Location: Central Ohio
10,834 posts, read 14,943,455 times
Reputation: 16587
Quote:
Originally Posted by Twinkle Toes View Post
The question is ... why do you stick around?
That is the question. Why, indeed?

The boyfriend is lying to you.... you are being played but as long as you can tolerate that I guess it shouldn't bother me.

Wife and I share the home computer and laptop. She knows everything I do online (80% is business related) and we even share the same email accounts.

My wife and I have two private places.

My wallet. My wife doesn't even go into my wallet becuase it is mine. It is the one small place in the universe I don't have to share and I don't. No big deal because she knows she can go through it at any time all she has to do is ask and I would instantly hand it over. She has never asked because in over 35 years I've never given her a reason to want to.

My wallet, very small, very thin but it is all mine.

Her purse.
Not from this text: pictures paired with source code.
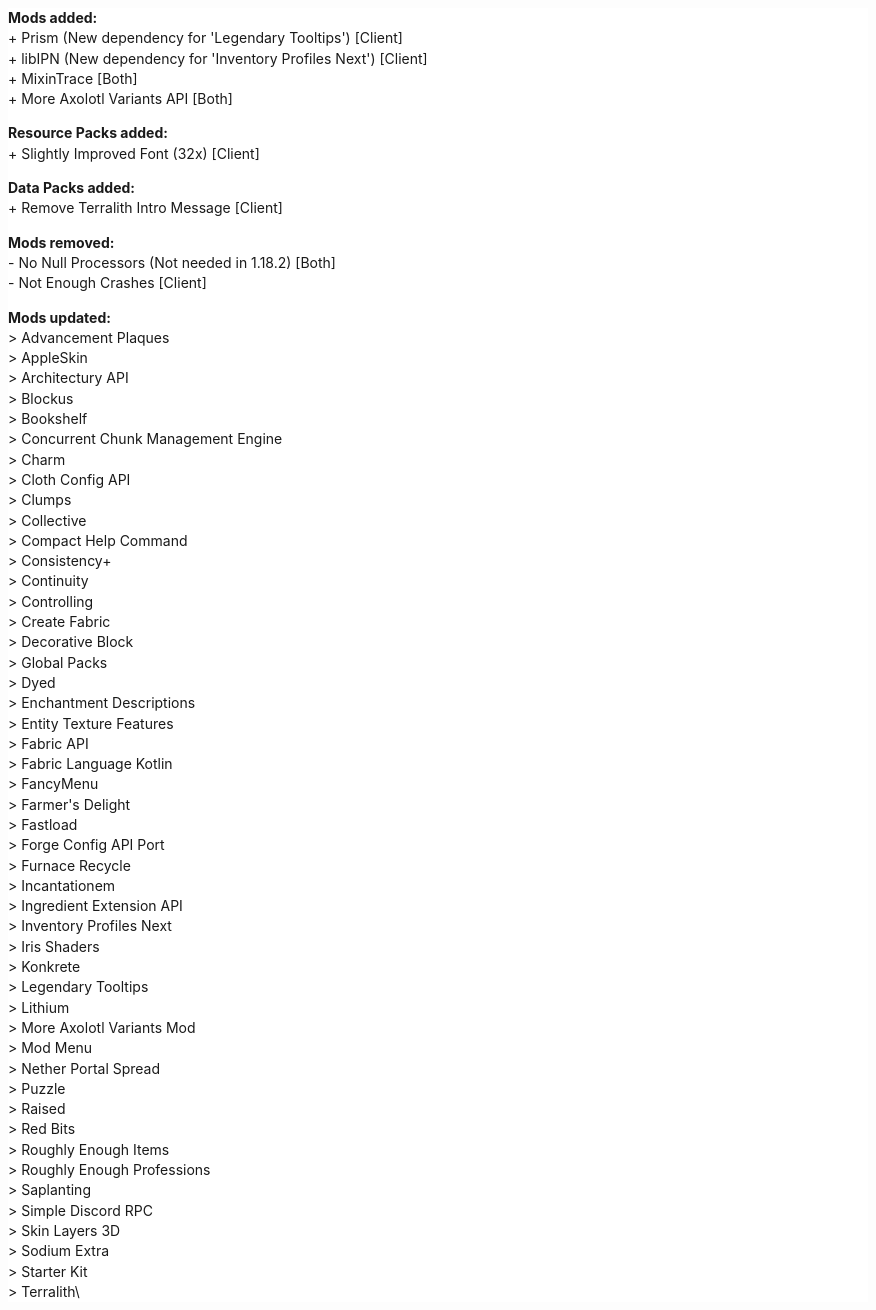 **Mods added:**\
\+ Prism (New dependency for 'Legendary Tooltips') \[Client]\
\+ libIPN (New dependency for 'Inventory Profiles Next') \[Client]\
\+ MixinTrace \[Both]\
\+ More Axolotl Variants API \[Both]

**Resource Packs added:**\
\+ Slightly Improved Font (32x) \[Client]

**Data Packs added:**\
\+ Remove Terralith Intro Message \[Client]

**Mods removed:**\
\- No Null Processors (Not needed in 1.18.2) \[Both]\
\- Not Enough Crashes \[Client]

**Mods updated:**\
\> Advancement Plaques\
\> AppleSkin\
\> Architectury API\
\> Blockus\
\> Bookshelf\
\> Concurrent Chunk Management Engine\
\> Charm\
\> Cloth Config API\
\> Clumps\
\> Collective\
\> Compact Help Command\
\> Consistency+\
\> Continuity\
\> Controlling\
\> Create Fabric\
\> Decorative Block\
\> Global Packs\
\> Dyed\
\> Enchantment Descriptions\
\> Entity Texture Features\
\> Fabric API\
\> Fabric Language Kotlin\
\> FancyMenu\
\> Farmer's Delight\
\> Fastload\
\> Forge Config API Port\
\> Furnace Recycle\
\> Incantationem\
\> Ingredient Extension API\
\> Inventory Profiles Next\
\> Iris Shaders\
\> Konkrete\
\> Legendary Tooltips\
\> Lithium\
\> More Axolotl Variants Mod\
\> Mod Menu\
\> Nether Portal Spread\
\> Puzzle\
\> Raised\
\> Red Bits\
\> Roughly Enough Items\
\> Roughly Enough Professions\
\> Saplanting\
\> Simple Discord RPC\
\> Skin Layers 3D\
\> Sodium Extra\
\> Starter Kit\
\> Terralith\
I NEVER go into her purse even when she tells me to get her something. I take the purse to her so she can get it.

But I am weird about my wallet. It has my drivers and pilots license, a debit card, pictures of wife and kids, debit card, three or four credit cards and a collection of business cards. That's it, nothing hidden but it the thought of anyone going through that just freaks me out.

I never really noticed it before but I am obsessive over my wallet to the point of being anal.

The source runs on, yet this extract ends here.